A recently discovered campaign targeting macOS devices with the Sliver C2 adversary framework has raised concerns among cybersecurity experts. The attackers utilized a malicious PyPI package mimicking the popular ‘requests’ library to covertly install the Sliver payload on the target through steganography in a PNG image file. This discovery underscores the growing trend of threat actors using sophisticated tools like Sliver for gaining initial access to corporate networks.
The malicious PyPI package, named ‘requests-darwin-lite,’ contained the Sliver binary inside a disguised PNG image file featuring the Requests logo. Upon installation on a macOS system, the package executed a PyInstall class to decode a base64-encoded string and retrieve the system’s UUID (Universal Unique Identifier) using the ioreg command. The UUID was then compared to a predefined value to validate the target before extracting and launching the Sliver binary in the background.
After the discovery of this attack by the cybersecurity researchers at Phylum, the compromised PyPI package was promptly removed. The specific versions of the package (2.27.1 and 2.27.2) contained the malicious modifications, while the subsequent versions (2.28.0 and 2.28.1) were clean. It is believed that the threat actors behind this attack may have reverted the package to a benign state to evade detection, as indicated by the targeted nature of the UUID check.
The use of steganography to conceal malicious code in images for delivering malware tools is not a new tactic. In a previous campaign called SteganoAmor, attackers targeted over 320 organizations globally by embedding malware in images using steganography. This method allows threat actors to evade detection and deliver malicious payloads to unsuspecting victims across various sectors and countries.
Sliver, known for its cross-platform compatibility and advanced features such as custom implant generation, command and control capabilities, and post-exploitation tools, has gained popularity among cybercriminals seeking alternatives to traditional pen-testing frameworks like Cobalt Strike. As highlighted by cybersecurity advisories from authorities like CISA and the FBI, Sliver has become a common tool in the arsenal of hackers targeting corporate networks after exploiting vulnerabilities in popular gateways.
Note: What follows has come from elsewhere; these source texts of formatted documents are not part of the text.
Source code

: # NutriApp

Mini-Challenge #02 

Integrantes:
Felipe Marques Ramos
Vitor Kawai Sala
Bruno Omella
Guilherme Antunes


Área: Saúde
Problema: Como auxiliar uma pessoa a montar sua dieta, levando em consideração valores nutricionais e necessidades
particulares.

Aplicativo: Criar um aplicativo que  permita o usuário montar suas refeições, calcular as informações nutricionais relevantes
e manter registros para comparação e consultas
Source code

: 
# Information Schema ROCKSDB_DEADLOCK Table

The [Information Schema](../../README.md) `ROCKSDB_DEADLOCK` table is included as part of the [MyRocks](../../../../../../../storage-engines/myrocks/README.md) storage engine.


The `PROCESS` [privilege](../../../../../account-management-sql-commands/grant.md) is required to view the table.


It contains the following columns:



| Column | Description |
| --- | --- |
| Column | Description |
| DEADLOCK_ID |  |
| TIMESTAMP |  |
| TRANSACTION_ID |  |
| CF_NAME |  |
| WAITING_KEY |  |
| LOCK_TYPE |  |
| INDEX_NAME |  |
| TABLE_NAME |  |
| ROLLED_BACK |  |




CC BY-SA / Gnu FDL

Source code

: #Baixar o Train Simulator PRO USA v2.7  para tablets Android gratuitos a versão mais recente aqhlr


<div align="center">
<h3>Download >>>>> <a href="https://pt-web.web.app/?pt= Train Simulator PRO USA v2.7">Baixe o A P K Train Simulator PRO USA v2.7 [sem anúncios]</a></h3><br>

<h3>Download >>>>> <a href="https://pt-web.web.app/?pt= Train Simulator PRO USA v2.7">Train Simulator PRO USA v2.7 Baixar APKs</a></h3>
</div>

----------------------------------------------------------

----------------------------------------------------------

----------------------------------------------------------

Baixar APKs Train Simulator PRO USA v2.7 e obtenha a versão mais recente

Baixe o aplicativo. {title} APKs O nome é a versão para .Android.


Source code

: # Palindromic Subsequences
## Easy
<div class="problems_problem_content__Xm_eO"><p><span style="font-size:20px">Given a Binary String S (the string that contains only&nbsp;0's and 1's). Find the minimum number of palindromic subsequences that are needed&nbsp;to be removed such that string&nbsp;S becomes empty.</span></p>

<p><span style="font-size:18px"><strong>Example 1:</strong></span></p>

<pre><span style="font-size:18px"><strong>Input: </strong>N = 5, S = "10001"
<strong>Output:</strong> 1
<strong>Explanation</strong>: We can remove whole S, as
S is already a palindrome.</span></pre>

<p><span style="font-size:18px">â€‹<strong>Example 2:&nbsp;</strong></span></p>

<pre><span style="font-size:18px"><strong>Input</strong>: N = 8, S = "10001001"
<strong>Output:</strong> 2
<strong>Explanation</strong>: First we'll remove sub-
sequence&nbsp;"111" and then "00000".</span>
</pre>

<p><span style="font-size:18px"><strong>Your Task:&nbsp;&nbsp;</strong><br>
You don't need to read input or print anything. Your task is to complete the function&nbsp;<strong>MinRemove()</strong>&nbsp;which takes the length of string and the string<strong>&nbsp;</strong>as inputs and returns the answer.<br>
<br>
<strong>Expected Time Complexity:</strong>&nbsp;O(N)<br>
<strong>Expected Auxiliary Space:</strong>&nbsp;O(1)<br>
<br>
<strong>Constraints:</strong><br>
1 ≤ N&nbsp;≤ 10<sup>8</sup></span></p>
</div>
In conclusion, the emergence of campaigns like the one targeting macOS devices with Sliver serves as a reminder of the evolving threat landscape faced by organizations globally. With threat actors increasingly adopting sophisticated tools and techniques, cybersecurity professionals must remain vigilant and proactive in defending against such attacks. Collaboration between security researchers, industry stakeholders, and law enforcement agencies is crucial in mitigating the impact of malicious campaigns and safeguarding critical infrastructures from cyber threats.